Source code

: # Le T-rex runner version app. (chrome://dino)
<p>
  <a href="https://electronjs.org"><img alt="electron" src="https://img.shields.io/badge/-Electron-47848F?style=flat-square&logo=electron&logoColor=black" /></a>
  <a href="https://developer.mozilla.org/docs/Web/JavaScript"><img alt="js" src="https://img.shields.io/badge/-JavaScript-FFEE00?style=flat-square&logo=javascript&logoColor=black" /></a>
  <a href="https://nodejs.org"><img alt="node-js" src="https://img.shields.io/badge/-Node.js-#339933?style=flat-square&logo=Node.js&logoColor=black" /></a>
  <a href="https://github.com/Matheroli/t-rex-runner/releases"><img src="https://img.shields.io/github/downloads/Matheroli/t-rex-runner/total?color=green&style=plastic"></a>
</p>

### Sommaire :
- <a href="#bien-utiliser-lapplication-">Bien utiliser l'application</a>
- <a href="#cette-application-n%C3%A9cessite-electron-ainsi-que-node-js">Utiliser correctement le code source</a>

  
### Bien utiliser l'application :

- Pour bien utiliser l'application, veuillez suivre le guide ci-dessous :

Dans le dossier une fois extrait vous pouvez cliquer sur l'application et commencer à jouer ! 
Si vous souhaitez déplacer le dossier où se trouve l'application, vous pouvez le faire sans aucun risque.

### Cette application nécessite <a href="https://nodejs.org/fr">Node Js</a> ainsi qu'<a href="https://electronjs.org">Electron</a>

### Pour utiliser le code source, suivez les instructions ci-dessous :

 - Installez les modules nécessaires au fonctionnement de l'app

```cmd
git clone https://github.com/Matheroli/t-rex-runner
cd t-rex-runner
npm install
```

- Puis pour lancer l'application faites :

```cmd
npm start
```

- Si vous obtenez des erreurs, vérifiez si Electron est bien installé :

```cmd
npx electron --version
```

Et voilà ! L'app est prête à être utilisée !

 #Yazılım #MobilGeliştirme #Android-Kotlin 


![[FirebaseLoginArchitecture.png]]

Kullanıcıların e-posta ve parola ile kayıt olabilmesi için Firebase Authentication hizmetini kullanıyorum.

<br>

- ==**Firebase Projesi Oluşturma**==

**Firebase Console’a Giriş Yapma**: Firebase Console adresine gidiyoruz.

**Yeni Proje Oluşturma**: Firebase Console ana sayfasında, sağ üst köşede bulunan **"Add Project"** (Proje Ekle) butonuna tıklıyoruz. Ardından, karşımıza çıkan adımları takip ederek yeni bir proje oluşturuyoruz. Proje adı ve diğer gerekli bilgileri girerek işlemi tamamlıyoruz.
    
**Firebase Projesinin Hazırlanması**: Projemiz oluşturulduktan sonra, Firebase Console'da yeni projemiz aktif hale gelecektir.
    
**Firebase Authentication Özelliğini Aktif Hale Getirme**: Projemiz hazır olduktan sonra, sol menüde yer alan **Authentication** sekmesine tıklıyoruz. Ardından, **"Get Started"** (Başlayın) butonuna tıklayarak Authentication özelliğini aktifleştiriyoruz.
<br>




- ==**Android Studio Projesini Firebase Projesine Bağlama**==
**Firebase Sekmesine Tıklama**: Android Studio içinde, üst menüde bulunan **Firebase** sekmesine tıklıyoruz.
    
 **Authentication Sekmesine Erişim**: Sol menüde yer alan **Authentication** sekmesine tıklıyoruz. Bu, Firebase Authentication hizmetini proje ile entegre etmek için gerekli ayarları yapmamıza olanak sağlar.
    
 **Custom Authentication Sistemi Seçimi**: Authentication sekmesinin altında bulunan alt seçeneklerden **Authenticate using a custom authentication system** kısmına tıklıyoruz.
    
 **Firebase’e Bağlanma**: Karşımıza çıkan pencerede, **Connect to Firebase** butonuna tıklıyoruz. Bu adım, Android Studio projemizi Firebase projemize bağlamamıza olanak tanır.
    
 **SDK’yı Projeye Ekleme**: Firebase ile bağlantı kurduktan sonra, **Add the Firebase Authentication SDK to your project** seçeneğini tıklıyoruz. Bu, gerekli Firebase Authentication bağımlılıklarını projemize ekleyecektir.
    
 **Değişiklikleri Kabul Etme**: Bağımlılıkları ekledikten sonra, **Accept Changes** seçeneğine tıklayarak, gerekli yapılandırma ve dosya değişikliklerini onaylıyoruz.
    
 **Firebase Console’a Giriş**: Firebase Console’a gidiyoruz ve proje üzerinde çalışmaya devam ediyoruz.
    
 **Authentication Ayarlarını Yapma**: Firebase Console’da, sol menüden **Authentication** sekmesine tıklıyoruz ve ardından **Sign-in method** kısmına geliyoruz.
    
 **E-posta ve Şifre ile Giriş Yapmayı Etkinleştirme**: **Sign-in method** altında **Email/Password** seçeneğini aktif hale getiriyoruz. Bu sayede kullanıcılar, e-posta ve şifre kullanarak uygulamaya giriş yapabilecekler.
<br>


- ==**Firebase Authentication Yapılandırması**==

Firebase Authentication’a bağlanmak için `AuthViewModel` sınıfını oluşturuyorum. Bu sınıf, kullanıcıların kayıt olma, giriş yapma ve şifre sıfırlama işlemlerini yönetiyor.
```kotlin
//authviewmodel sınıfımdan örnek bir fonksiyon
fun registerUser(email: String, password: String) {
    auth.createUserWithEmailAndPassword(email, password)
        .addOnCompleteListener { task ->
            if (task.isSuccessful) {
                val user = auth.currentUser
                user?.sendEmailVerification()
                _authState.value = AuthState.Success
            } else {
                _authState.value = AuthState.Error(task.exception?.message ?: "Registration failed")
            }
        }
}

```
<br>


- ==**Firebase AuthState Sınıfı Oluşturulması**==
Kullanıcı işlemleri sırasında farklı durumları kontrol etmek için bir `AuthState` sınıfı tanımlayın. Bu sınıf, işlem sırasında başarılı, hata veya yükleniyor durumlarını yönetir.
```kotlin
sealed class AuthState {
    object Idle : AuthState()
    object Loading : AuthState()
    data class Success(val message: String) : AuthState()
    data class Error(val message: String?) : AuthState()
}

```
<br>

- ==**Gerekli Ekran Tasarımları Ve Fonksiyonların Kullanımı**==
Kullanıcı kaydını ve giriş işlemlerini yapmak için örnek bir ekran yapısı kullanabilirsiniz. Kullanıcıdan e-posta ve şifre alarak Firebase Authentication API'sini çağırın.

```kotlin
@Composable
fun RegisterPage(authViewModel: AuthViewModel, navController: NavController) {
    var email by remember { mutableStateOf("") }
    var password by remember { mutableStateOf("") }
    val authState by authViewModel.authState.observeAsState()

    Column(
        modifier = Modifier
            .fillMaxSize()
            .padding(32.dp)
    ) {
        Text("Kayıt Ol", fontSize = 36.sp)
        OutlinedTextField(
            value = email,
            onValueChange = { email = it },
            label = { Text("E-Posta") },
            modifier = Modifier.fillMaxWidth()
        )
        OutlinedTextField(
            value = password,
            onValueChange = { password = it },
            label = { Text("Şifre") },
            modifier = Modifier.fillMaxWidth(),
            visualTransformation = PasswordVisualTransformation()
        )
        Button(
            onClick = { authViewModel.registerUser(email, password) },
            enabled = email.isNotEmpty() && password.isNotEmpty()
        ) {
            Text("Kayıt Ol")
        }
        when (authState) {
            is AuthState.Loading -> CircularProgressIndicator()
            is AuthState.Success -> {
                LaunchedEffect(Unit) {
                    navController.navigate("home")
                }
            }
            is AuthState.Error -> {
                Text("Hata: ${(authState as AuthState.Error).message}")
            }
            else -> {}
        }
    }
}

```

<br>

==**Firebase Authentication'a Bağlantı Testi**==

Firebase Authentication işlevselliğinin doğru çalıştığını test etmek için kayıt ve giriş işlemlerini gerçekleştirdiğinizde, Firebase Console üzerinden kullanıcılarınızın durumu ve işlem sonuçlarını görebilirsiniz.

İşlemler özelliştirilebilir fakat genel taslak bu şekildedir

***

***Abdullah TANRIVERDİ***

» Exercise: Show the lines of the listing above with "square".

» Answer for the task:
  <a href="https://electronjs.org"><img alt="electron" src="https://img.shields.io/badge/-Electron-47848F?style=flat-square&logo=electron&logoColor=black" /></a>
  <a href="https://developer.mozilla.org/docs/Web/JavaScript"><img alt="js" src="https://img.shields.io/badge/-JavaScript-FFEE00?style=flat-square&logo=javascript&logoColor=black" /></a>
  <a href="https://nodejs.org"><img alt="node-js" src="https://img.shields.io/badge/-Node.js-#339933?style=flat-square&logo=Node.js&logoColor=black" /></a>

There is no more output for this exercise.